Zurmuehl isn’t the only one who thinks counselling for refugees is critical. Magdalena Strauch is a teacher at Teach First Germany who thinks so, too. 80% of Strauch’s students are refugees between the ages of 12-18.
“With two of the students you can really tell that they’re undergoing trauma,”6 Strauch said in a Skype interview. One of Strauch’s students refuses to speak. Another one isn’t able to keep up in class and tries to demand attention by making “a huge fuss about everything.”

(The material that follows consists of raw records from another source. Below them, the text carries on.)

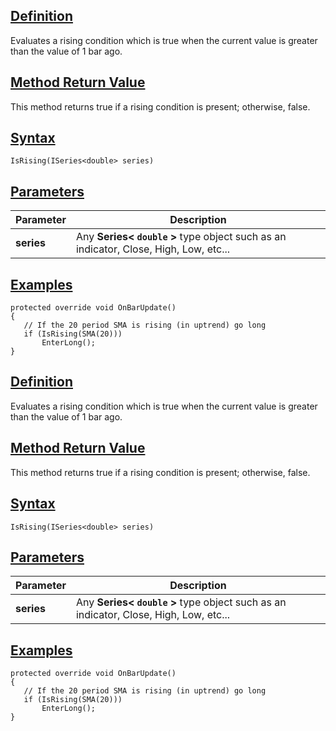 ## [Definition](https://developer.ninjatrader.com/docs/desktop/isrising\#definition)

Evaluates a rising condition which is true when the current value is greater than the value of 1 bar ago.

## [Method Return Value](https://developer.ninjatrader.com/docs/desktop/isrising\#method-return-value)

This method returns true if a rising condition is present; otherwise, false.

## [Syntax](https://developer.ninjatrader.com/docs/desktop/isrising\#syntax)

`IsRising(ISeries<double> series)`

## [Parameters](https://developer.ninjatrader.com/docs/desktop/isrising\#parameters)

| Parameter | Description |
| --- | --- |
| **series** | Any **Series< `double` >** type object such as an indicator, Close, High, Low, etc... |

## [Examples](https://developer.ninjatrader.com/docs/desktop/isrising\#examples)

```jsx-150469391 csharp
protected override void OnBarUpdate()
{
   // If the 20 period SMA is rising (in uptrend) go long
   if (IsRising(SMA(20)))
       EnterLong();
}

```

## [Definition](https://developer.ninjatrader.com/docs/desktop/isrising\#definition)

Evaluates a rising condition which is true when the current value is greater than the value of 1 bar ago.

## [Method Return Value](https://developer.ninjatrader.com/docs/desktop/isrising\#method-return-value)

This method returns true if a rising condition is present; otherwise, false.

## [Syntax](https://developer.ninjatrader.com/docs/desktop/isrising\#syntax)

`IsRising(ISeries<double> series)`

## [Parameters](https://developer.ninjatrader.com/docs/desktop/isrising\#parameters)

| Parameter | Description |
| --- | --- |
| **series** | Any **Series< `double` >** type object such as an indicator, Close, High, Low, etc... |

## [Examples](https://developer.ninjatrader.com/docs/desktop/isrising\#examples)

```jsx-150469391 csharp
protected override void OnBarUpdate()
{
   // If the 20 period SMA is rising (in uptrend) go long
   if (IsRising(SMA(20)))
       EnterLong();
}

```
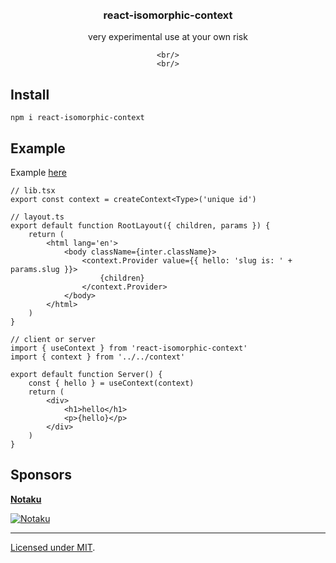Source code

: <div align='center'>
    <br/>
    <br/>
    <h3>react-isomorphic-context</h3>
    <p>very experimental use at your own risk</p>

    <br/>
    <br/>
</div>

## Install

```
npm i react-isomorphic-context
```

## Example

Example [here](./nextjs-app/)

```tsx
// lib.tsx
export const context = createContext<Type>('unique id')

// layout.ts
export default function RootLayout({ children, params }) {
    return (
        <html lang='en'>
            <body className={inter.className}>
                <context.Provider value={{ hello: 'slug is: ' + params.slug }}>
                    {children}
                </context.Provider>
            </body>
        </html>
    )
}

// client or server
import { useContext } from 'react-isomorphic-context'
import { context } from '../../context'

export default function Server() {
    const { hello } = useContext(context)
    return (
        <div>
            <h1>hello</h1>
            <p>{hello}</p>
        </div>
    )
}
```

## Sponsors

[**Notaku**](https://notaku.so)

[![Notaku](https://notaku.so/github_banner.jpg)](https://notaku.so)

---

[Licensed under MIT]().

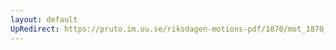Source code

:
 ```yaml
---
layout: default
UpRedirect: https://pruto.im.uu.se/riksdagen-motions-pdf/1870/mot_1870__fk__3/mot_1870__fk__3-009.pdf
---
```

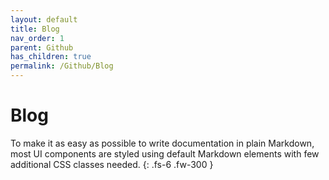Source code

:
```yaml
---
layout: default
title: Blog
nav_order: 1
parent: Github
has_children: true
permalink: /Github/Blog
---
```


# Blog

To make it as easy as possible to write documentation in plain Markdown, most UI components are styled using default Markdown elements with few additional CSS classes needed.
{: .fs-6 .fw-300 }
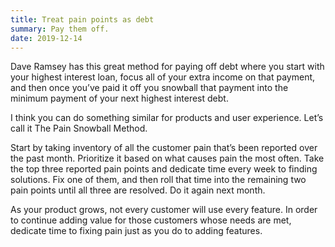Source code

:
 ```yaml
---
title: Treat pain points as debt
summary: Pay them off.
date: 2019-12-14
---
```


Dave Ramsey has this great method for paying off debt where you start with your highest interest loan, focus all of your extra income on that payment, and then once you’ve paid it off you snowball that payment into the minimum payment of your next highest interest debt.

I think you can do something similar for products and user experience. Let’s call it The Pain Snowball Method.

Start by taking inventory of all the customer pain that’s been reported over the past month. Prioritize it based on what causes pain the most often. Take the top three reported pain points and dedicate time every week to finding solutions. Fix one of them, and then roll that time into the remaining two pain points until all three are resolved. Do it again next month.

As your product grows, not every customer will use every feature. In order to continue adding value for those customers whose needs are met, dedicate time to fixing pain just as you do to adding features.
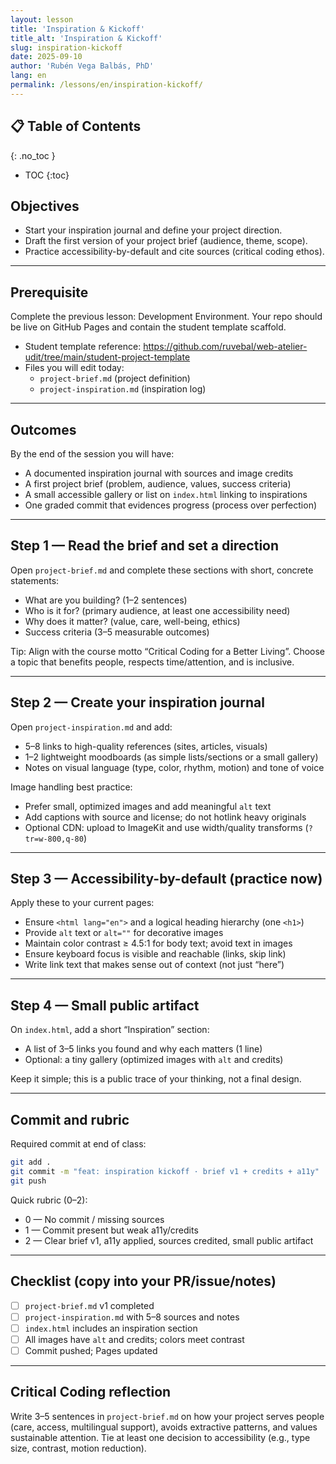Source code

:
```yaml
---
layout: lesson
title: 'Inspiration & Kickoff'
title_alt: 'Inspiration & Kickoff'
slug: inspiration-kickoff
date: 2025-09-10
author: 'Rubén Vega Balbás, PhD'
lang: en
permalink: /lessons/en/inspiration-kickoff/
---
```


<!-- prettier-ignore-start -->
## 📋 Table of Contents
{: .no_toc }
- TOC
{:toc}
<!-- prettier-ignore-end -->

## Objectives

- Start your inspiration journal and define your project direction.
- Draft the first version of your project brief (audience, theme, scope).
- Practice accessibility-by-default and cite sources (critical coding ethos).

---

## Prerequisite

Complete the previous lesson: Development Environment. Your repo should be live on GitHub Pages and contain the student template scaffold.

- Student template reference: https://github.com/ruvebal/web-atelier-udit/tree/main/student-project-template
- Files you will edit today:
  - `project-brief.md` (project definition)
  - `project-inspiration.md` (inspiration log)

---

## Outcomes

By the end of the session you will have:

- A documented inspiration journal with sources and image credits
- A first project brief (problem, audience, values, success criteria)
- A small accessible gallery or list on `index.html` linking to inspirations
- One graded commit that evidences progress (process over perfection)

---

## Step 1 — Read the brief and set a direction

Open `project-brief.md` and complete these sections with short, concrete statements:

- What are you building? (1–2 sentences)
- Who is it for? (primary audience, at least one accessibility need)
- Why does it matter? (value, care, well-being, ethics)
- Success criteria (3–5 measurable outcomes)

Tip: Align with the course motto “Critical Coding for a Better Living”. Choose a topic that benefits people, respects time/attention, and is inclusive.

---

## Step 2 — Create your inspiration journal

Open `project-inspiration.md` and add:

- 5–8 links to high-quality references (sites, articles, visuals)
- 1–2 lightweight moodboards (as simple lists/sections or a small gallery)
- Notes on visual language (type, color, rhythm, motion) and tone of voice

Image handling best practice:

- Prefer small, optimized images and add meaningful `alt` text
- Add captions with source and license; do not hotlink heavy originals
- Optional CDN: upload to ImageKit and use width/quality transforms (`?tr=w-800,q-80`)

---

## Step 3 — Accessibility-by-default (practice now)

Apply these to your current pages:

- Ensure `<html lang="en">` and a logical heading hierarchy (one `<h1>`)
- Provide `alt` text or `alt=""` for decorative images
- Maintain color contrast ≥ 4.5:1 for body text; avoid text in images
- Ensure keyboard focus is visible and reachable (links, skip link)
- Write link text that makes sense out of context (not just “here”)

---

## Step 4 — Small public artifact

On `index.html`, add a short “Inspiration” section:

- A list of 3–5 links you found and why each matters (1 line)
- Optional: a tiny gallery (optimized images with `alt` and credits)

Keep it simple; this is a public trace of your thinking, not a final design.

---

## Commit and rubric

Required commit at end of class:

```bash
git add .
git commit -m "feat: inspiration kickoff · brief v1 + credits + a11y"
git push
```

Quick rubric (0–2):

- 0 — No commit / missing sources
- 1 — Commit present but weak a11y/credits
- 2 — Clear brief v1, a11y applied, sources credited, small public artifact

---

## Checklist (copy into your PR/issue/notes)

- [ ] `project-brief.md` v1 completed
- [ ] `project-inspiration.md` with 5–8 sources and notes
- [ ] `index.html` includes an inspiration section
- [ ] All images have `alt` and credits; colors meet contrast
- [ ] Commit pushed; Pages updated

---

## Critical Coding reflection

Write 3–5 sentences in `project-brief.md` on how your project serves people (care, access, multilingual support), avoids extractive patterns, and values sustainable attention. Tie at least one decision to accessibility (e.g., type size, contrast, motion reduction).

The noisy, cramped conditions in the refugee camp where some of her students live also concerns Strauch. “We went to their camp and we spoke to the social workers there because we wanted to make sure that they have a place where they can sit and do their homework,” said Strauch. “The mood was surprisingly positive but the social workers seemed stressed.”
Strauch also worries about the integration of her students into German society. Unlike other Teach First schools, at her school, students who speak German at native level aren’t grouped together with refugee students. This, Strauch said, makes it “really difficult” for refugee students to “mix with German-speaking youngsters so that they can be integrated more easily.”
Integrating the country’s newcomers is something Naika Foroutan believes should already be one of Germany’s top priorities. “The new Germany must be imagined from a post-migration perspective,” the professor at the Berlin Institute for Empirical Integration and Migration Research told Der Spiegel on October 14. “Germany has changed, and it is now changing dramatically once again.”
Despite the hurdles, Foroutan remains optimistic. When asked whether she thought Germany could handle the migrant influx, she replied: “The question has long since become something of a self-fulfilling prophecy.”
For her, what’s more important is what happens after basic provisions such as food, shelter and medical care have been provided. “That is when it will become clear whether the arrival of these people will be a burden or a success story.”
What’s also clear is that the story is far from over. Dreams of compassionate Germany are undoubtedly attractive. A shame, then, that they were unattainable for Murad Kulli and his family. Regardless of what decision is taken on the question of quotas, Germany is already struggling to live up to its Chancellor’s ideals.
1 Telephone interview: Berlin – Cardiff, 23/11/2015.
2 Telephone interview: Dresden – Cardiff, 1/12/2015.
3 Telephone interview: Hamburg – Cardiff, 17/11/2015.
4 Email correspondence: Braunschweig – Cardiff, 25/11/2015.
5 Telephone interview: Munich – Cardiff, 20/11/2015.
6 Skype interview: Hamburg – Cardiff, 28/10/2015.